§ Records to use:
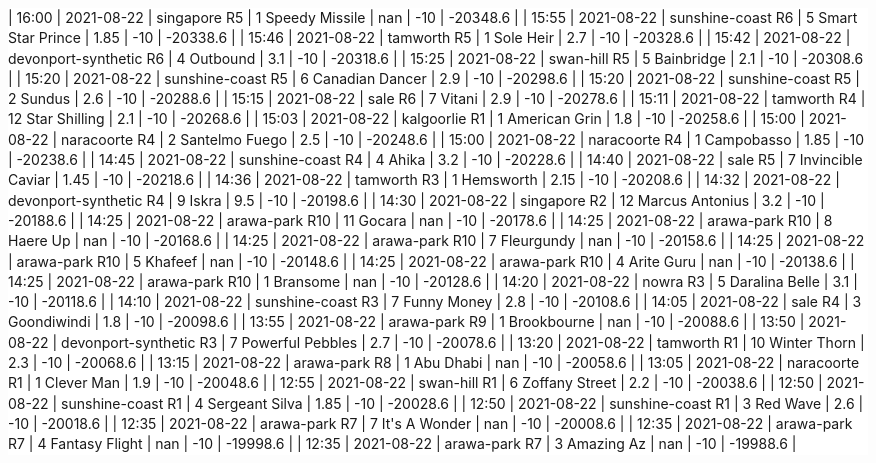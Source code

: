 | 16:00    | 2021-08-22 | singapore R5           | 1 Speedy Missile     | nan    |      -10 | -20348.6 |
| 15:55    | 2021-08-22 | sunshine-coast R6      | 5 Smart Star Prince  |   1.85 |      -10 | -20338.6 |
| 15:46    | 2021-08-22 | tamworth R5            | 1 Sole Heir          |   2.7  |      -10 | -20328.6 |
| 15:42    | 2021-08-22 | devonport-synthetic R6 | 4 Outbound           |   3.1  |      -10 | -20318.6 |
| 15:25    | 2021-08-22 | swan-hill R5           | 5 Bainbridge         |   2.1  |      -10 | -20308.6 |
| 15:20    | 2021-08-22 | sunshine-coast R5      | 6 Canadian Dancer    |   2.9  |      -10 | -20298.6 |
| 15:20    | 2021-08-22 | sunshine-coast R5      | 2 Sundus             |   2.6  |      -10 | -20288.6 |
| 15:15    | 2021-08-22 | sale R6                | 7 Vitani             |   2.9  |      -10 | -20278.6 |
| 15:11    | 2021-08-22 | tamworth R4            | 12 Star Shilling     |   2.1  |      -10 | -20268.6 |
| 15:03    | 2021-08-22 | kalgoorlie R1          | 1 American Grin      |   1.8  |      -10 | -20258.6 |
| 15:00    | 2021-08-22 | naracoorte R4          | 2 Santelmo Fuego     |   2.5  |      -10 | -20248.6 |
| 15:00    | 2021-08-22 | naracoorte R4          | 1 Campobasso         |   1.85 |      -10 | -20238.6 |
| 14:45    | 2021-08-22 | sunshine-coast R4      | 4 Ahika              |   3.2  |      -10 | -20228.6 |
| 14:40    | 2021-08-22 | sale R5                | 7 Invincible Caviar  |   1.45 |      -10 | -20218.6 |
| 14:36    | 2021-08-22 | tamworth R3            | 1 Hemsworth          |   2.15 |      -10 | -20208.6 |
| 14:32    | 2021-08-22 | devonport-synthetic R4 | 9 Iskra              |   9.5  |      -10 | -20198.6 |
| 14:30    | 2021-08-22 | singapore R2           | 12 Marcus Antonius   |   3.2  |      -10 | -20188.6 |
| 14:25    | 2021-08-22 | arawa-park R10         | 11 Gocara            | nan    |      -10 | -20178.6 |
| 14:25    | 2021-08-22 | arawa-park R10         | 8 Haere Up           | nan    |      -10 | -20168.6 |
| 14:25    | 2021-08-22 | arawa-park R10         | 7 Fleurgundy         | nan    |      -10 | -20158.6 |
| 14:25    | 2021-08-22 | arawa-park R10         | 5 Khafeef            | nan    |      -10 | -20148.6 |
| 14:25    | 2021-08-22 | arawa-park R10         | 4 Arite Guru         | nan    |      -10 | -20138.6 |
| 14:25    | 2021-08-22 | arawa-park R10         | 1 Bransome           | nan    |      -10 | -20128.6 |
| 14:20    | 2021-08-22 | nowra R3               | 5 Daralina Belle     |   3.1  |      -10 | -20118.6 |
| 14:10    | 2021-08-22 | sunshine-coast R3      | 7 Funny Money        |   2.8  |      -10 | -20108.6 |
| 14:05    | 2021-08-22 | sale R4                | 3 Goondiwindi        |   1.8  |      -10 | -20098.6 |
| 13:55    | 2021-08-22 | arawa-park R9          | 1 Brookbourne        | nan    |      -10 | -20088.6 |
| 13:50    | 2021-08-22 | devonport-synthetic R3 | 7 Powerful Pebbles   |   2.7  |      -10 | -20078.6 |
| 13:20    | 2021-08-22 | tamworth R1            | 10 Winter Thorn      |   2.3  |      -10 | -20068.6 |
| 13:15    | 2021-08-22 | arawa-park R8          | 1 Abu Dhabi          | nan    |      -10 | -20058.6 |
| 13:05    | 2021-08-22 | naracoorte R1          | 1 Clever Man         |   1.9  |      -10 | -20048.6 |
| 12:55    | 2021-08-22 | swan-hill R1           | 6 Zoffany Street     |   2.2  |      -10 | -20038.6 |
| 12:50    | 2021-08-22 | sunshine-coast R1      | 4 Sergeant Silva     |   1.85 |      -10 | -20028.6 |
| 12:50    | 2021-08-22 | sunshine-coast R1      | 3 Red Wave           |   2.6  |      -10 | -20018.6 |
| 12:35    | 2021-08-22 | arawa-park R7          | 7 It's A Wonder      | nan    |      -10 | -20008.6 |
| 12:35    | 2021-08-22 | arawa-park R7          | 4 Fantasy Flight     | nan    |      -10 | -19998.6 |
| 12:35    | 2021-08-22 | arawa-park R7          | 3 Amazing Az         | nan    |      -10 | -19988.6 |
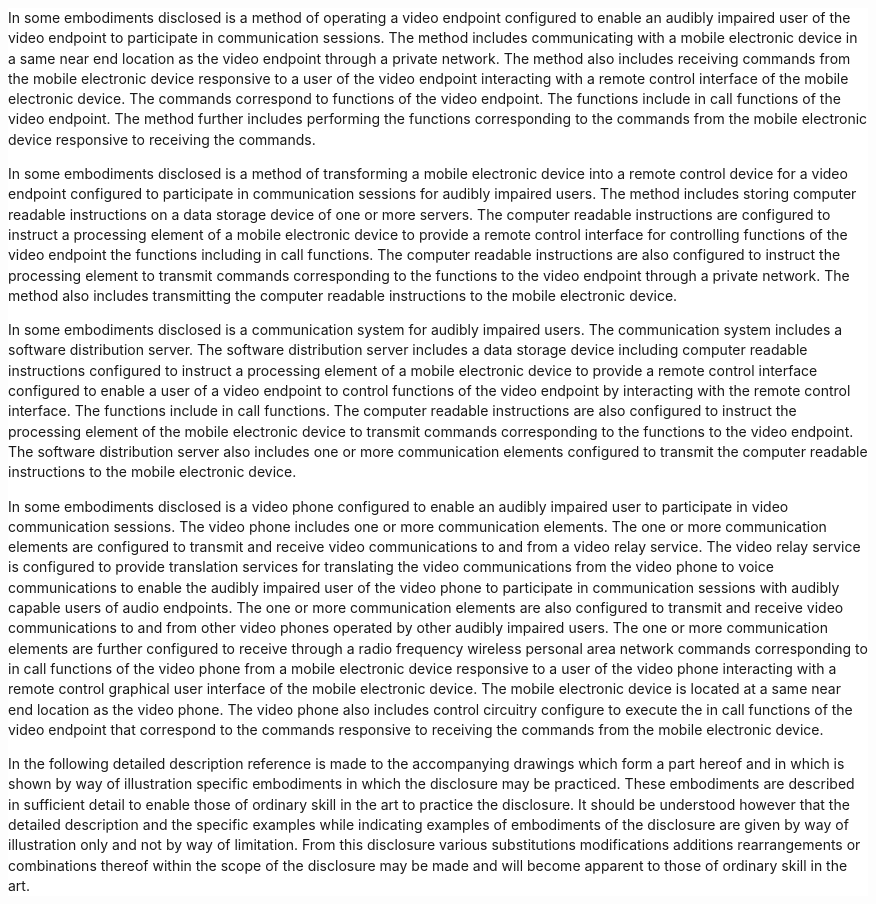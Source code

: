 In some embodiments disclosed is a method of operating a video endpoint configured to enable an audibly impaired user of the video endpoint to participate in communication sessions. The method includes communicating with a mobile electronic device in a same near end location as the video endpoint through a private network. The method also includes receiving commands from the mobile electronic device responsive to a user of the video endpoint interacting with a remote control interface of the mobile electronic device. The commands correspond to functions of the video endpoint. The functions include in call functions of the video endpoint. The method further includes performing the functions corresponding to the commands from the mobile electronic device responsive to receiving the commands.

In some embodiments disclosed is a method of transforming a mobile electronic device into a remote control device for a video endpoint configured to participate in communication sessions for audibly impaired users. The method includes storing computer readable instructions on a data storage device of one or more servers. The computer readable instructions are configured to instruct a processing element of a mobile electronic device to provide a remote control interface for controlling functions of the video endpoint the functions including in call functions. The computer readable instructions are also configured to instruct the processing element to transmit commands corresponding to the functions to the video endpoint through a private network. The method also includes transmitting the computer readable instructions to the mobile electronic device.

In some embodiments disclosed is a communication system for audibly impaired users. The communication system includes a software distribution server. The software distribution server includes a data storage device including computer readable instructions configured to instruct a processing element of a mobile electronic device to provide a remote control interface configured to enable a user of a video endpoint to control functions of the video endpoint by interacting with the remote control interface. The functions include in call functions. The computer readable instructions are also configured to instruct the processing element of the mobile electronic device to transmit commands corresponding to the functions to the video endpoint. The software distribution server also includes one or more communication elements configured to transmit the computer readable instructions to the mobile electronic device.

In some embodiments disclosed is a video phone configured to enable an audibly impaired user to participate in video communication sessions. The video phone includes one or more communication elements. The one or more communication elements are configured to transmit and receive video communications to and from a video relay service. The video relay service is configured to provide translation services for translating the video communications from the video phone to voice communications to enable the audibly impaired user of the video phone to participate in communication sessions with audibly capable users of audio endpoints. The one or more communication elements are also configured to transmit and receive video communications to and from other video phones operated by other audibly impaired users. The one or more communication elements are further configured to receive through a radio frequency wireless personal area network commands corresponding to in call functions of the video phone from a mobile electronic device responsive to a user of the video phone interacting with a remote control graphical user interface of the mobile electronic device. The mobile electronic device is located at a same near end location as the video phone. The video phone also includes control circuitry configure to execute the in call functions of the video endpoint that correspond to the commands responsive to receiving the commands from the mobile electronic device.

In the following detailed description reference is made to the accompanying drawings which form a part hereof and in which is shown by way of illustration specific embodiments in which the disclosure may be practiced. These embodiments are described in sufficient detail to enable those of ordinary skill in the art to practice the disclosure. It should be understood however that the detailed description and the specific examples while indicating examples of embodiments of the disclosure are given by way of illustration only and not by way of limitation. From this disclosure various substitutions modifications additions rearrangements or combinations thereof within the scope of the disclosure may be made and will become apparent to those of ordinary skill in the art.
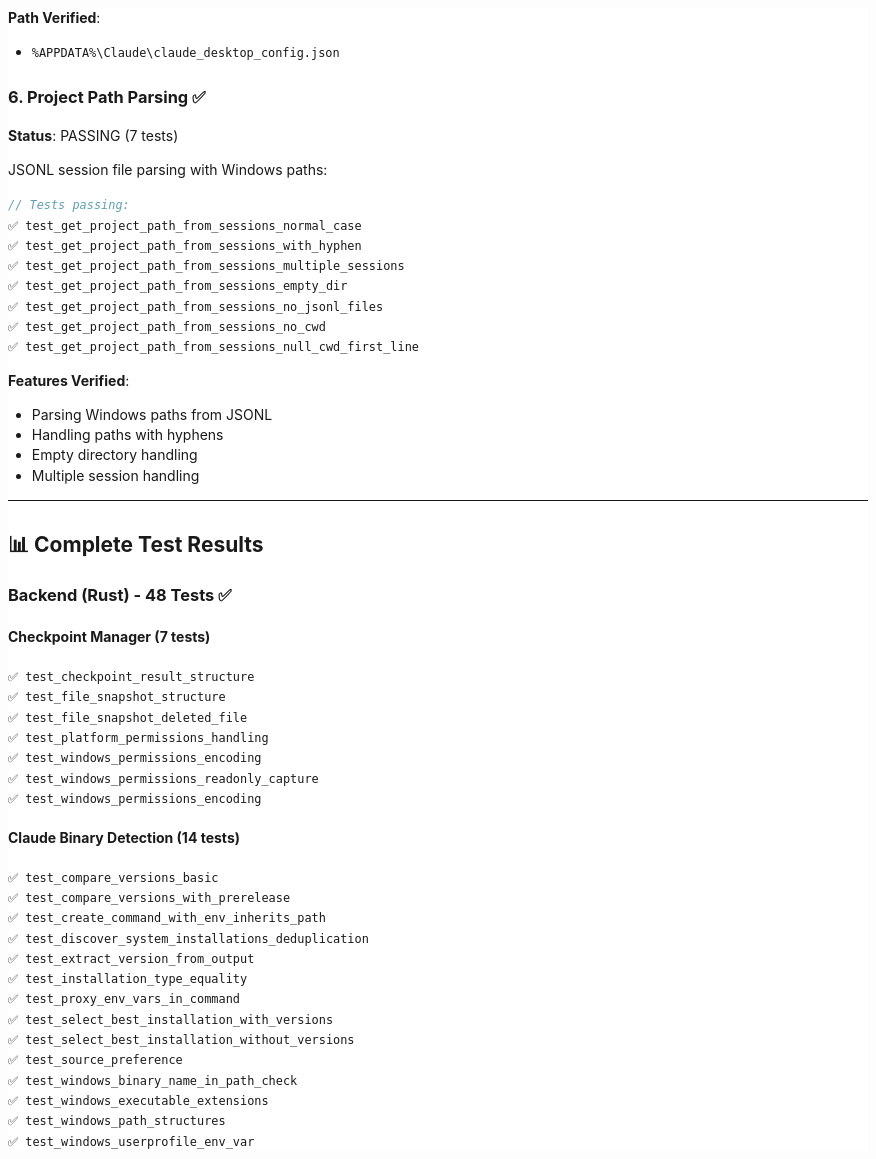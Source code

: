**Path Verified**:
- `%APPDATA%\Claude\claude_desktop_config.json`

### 6. Project Path Parsing ✅
**Status**: PASSING (7 tests)

JSONL session file parsing with Windows paths:

```rust
// Tests passing:
✅ test_get_project_path_from_sessions_normal_case
✅ test_get_project_path_from_sessions_with_hyphen
✅ test_get_project_path_from_sessions_multiple_sessions
✅ test_get_project_path_from_sessions_empty_dir
✅ test_get_project_path_from_sessions_no_jsonl_files
✅ test_get_project_path_from_sessions_no_cwd
✅ test_get_project_path_from_sessions_null_cwd_first_line
```

**Features Verified**:
- Parsing Windows paths from JSONL
- Handling paths with hyphens
- Empty directory handling
- Multiple session handling

---

## 📊 Complete Test Results

### Backend (Rust) - 48 Tests ✅

#### Checkpoint Manager (7 tests)
```
✅ test_checkpoint_result_structure
✅ test_file_snapshot_structure
✅ test_file_snapshot_deleted_file
✅ test_platform_permissions_handling
✅ test_windows_permissions_encoding
✅ test_windows_permissions_readonly_capture
✅ test_windows_permissions_encoding
```

#### Claude Binary Detection (14 tests)
```
✅ test_compare_versions_basic
✅ test_compare_versions_with_prerelease
✅ test_create_command_with_env_inherits_path
✅ test_discover_system_installations_deduplication
✅ test_extract_version_from_output
✅ test_installation_type_equality
✅ test_proxy_env_vars_in_command
✅ test_select_best_installation_with_versions
✅ test_select_best_installation_without_versions
✅ test_source_preference
✅ test_windows_binary_name_in_path_check
✅ test_windows_executable_extensions
✅ test_windows_path_structures
✅ test_windows_userprofile_env_var
```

§ Task directions: The expected answer is an exact copy of the lines above, beginning at the line with "-10 | -20298.6 |" and ending at the line with "-10 | -20248.6 |", with both ends in.

§ Solution below:
| 15:20    | 2021-08-22 | sunshine-coast R5      | 6 Canadian Dancer    |   2.9  |      -10 | -20298.6 |
| 15:20    | 2021-08-22 | sunshine-coast R5      | 2 Sundus             |   2.6  |      -10 | -20288.6 |
| 15:15    | 2021-08-22 | sale R6                | 7 Vitani             |   2.9  |      -10 | -20278.6 |
| 15:11    | 2021-08-22 | tamworth R4            | 12 Star Shilling     |   2.1  |      -10 | -20268.6 |
| 15:03    | 2021-08-22 | kalgoorlie R1          | 1 American Grin      |   1.8  |      -10 | -20258.6 |
| 15:00    | 2021-08-22 | naracoorte R4          | 2 Santelmo Fuego     |   2.5  |      -10 | -20248.6 |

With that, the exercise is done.